* _Instructions for the task_
Leave out the images and repeat every entry below exactly.

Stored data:
----

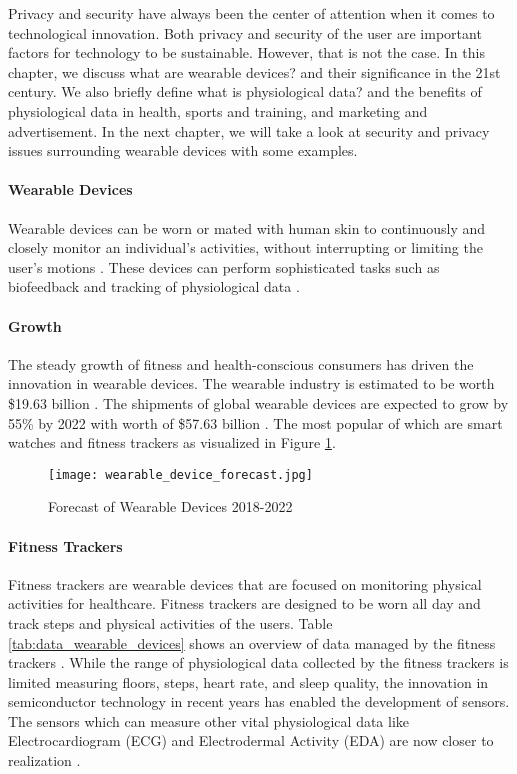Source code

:\label{chapter:introduction}
Privacy and security have always been the center of attention when it comes to technological innovation. Both privacy and security of the user are important factors for technology to be sustainable. However, that is not the case. In this chapter, we discuss what are wearable devices? and their significance in the 21st century. We also briefly define what is physiological data? and the benefits of physiological data in health, sports and training, and marketing and advertisement. In the next chapter, we will take a look at security and privacy issues surrounding wearable devices with some examples. 

\paragraph{Wearable Devices}
Wearable devices can be worn or mated with human skin to continuously and closely monitor an individual’s activities, without interrupting or limiting the user’s motions \cite{gao_fully_2016}. These devices can perform sophisticated tasks such as biofeedback and tracking of physiological data \cite{noauthor_wearable_nodate}.

\paragraph{Growth} The steady growth of fitness and health-conscious consumers has driven the innovation in wearable devices. The wearable industry is estimated to be worth \$19.63 billion \cite{noauthor_wearable_market_nodate}. The shipments of global wearable devices are expected to grow by 55\% by 2022 \cite{WearableStudy} with worth of \$57.63 billion \cite{noauthor_wearable_market_nodate}. The most popular of which are smart watches and fitness trackers as visualized in Figure \ref{fig:forecast_of_wearable_devices}.

\begin{figure}
    \centering
    \texttt{[image: wearable\_device\_forecast.jpg]}
    \caption{Forecast of Wearable Devices 2018-2022 \cite{WearableStudy}}
    \label{fig:forecast_of_wearable_devices}
\end{figure}


\paragraph{Fitness Trackers}
Fitness trackers are wearable devices that are focused on monitoring physical activities for healthcare. Fitness trackers are designed to be worn all day and track steps and physical activities of the users. Table \ref{tab:data_wearable_devices} shows an overview of data managed by the fitness trackers \cite{mendoza_assessment_2018}. While the range of physiological data collected by the fitness trackers is limited measuring floors, steps, heart rate, and sleep quality, the innovation in semiconductor technology in recent years has enabled the development of sensors. The sensors which can measure other vital physiological data like Electrocardiogram (ECG) and Electrodermal Activity (EDA) are now closer to realization \cite{haghi_wearable_2017}.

----

* _Written solution_
Source code

:\label{chapter:introduction}
Privacy and security have always been the center of attention when it comes to technological innovation. Both privacy and security of the user are important factors for technology to be sustainable. However, that is not the case. In this chapter, we discuss what are wearable devices? and their significance in the 21st century. We also briefly define what is physiological data? and the benefits of physiological data in health, sports and training, and marketing and advertisement. In the next chapter, we will take a look at security and privacy issues surrounding wearable devices with some examples. 

\paragraph{Wearable Devices}
Wearable devices can be worn or mated with human skin to continuously and closely monitor an individual’s activities, without interrupting or limiting the user’s motions \cite{gao_fully_2016}. These devices can perform sophisticated tasks such as biofeedback and tracking of physiological data \cite{noauthor_wearable_nodate}.

\paragraph{Growth} The steady growth of fitness and health-conscious consumers has driven the innovation in wearable devices. The wearable industry is estimated to be worth \$19.63 billion \cite{noauthor_wearable_market_nodate}. The shipments of global wearable devices are expected to grow by 55\% by 2022 \cite{WearableStudy} with worth of \$57.63 billion \cite{noauthor_wearable_market_nodate}. The most popular of which are smart watches and fitness trackers as visualized in Figure \ref{fig:forecast_of_wearable_devices}.

\begin{figure}
    \centering
    \texttt{[image: wearable\_device\_forecast.jpg]}
    \caption{Forecast of Wearable Devices 2018-2022 \cite{WearableStudy}}
    \label{fig:forecast_of_wearable_devices}
\end{figure}


\paragraph{Fitness Trackers}
Fitness trackers are wearable devices that are focused on monitoring physical activities for healthcare. Fitness trackers are designed to be worn all day and track steps and physical activities of the users. Table \ref{tab:data_wearable_devices} shows an overview of data managed by the fitness trackers \cite{mendoza_assessment_2018}. While the range of physiological data collected by the fitness trackers is limited measuring floors, steps, heart rate, and sleep quality, the innovation in semiconductor technology in recent years has enabled the development of sensors. The sensors which can measure other vital physiological data like Electrocardiogram (ECG) and Electrodermal Activity (EDA) are now closer to realization \cite{haghi_wearable_2017}.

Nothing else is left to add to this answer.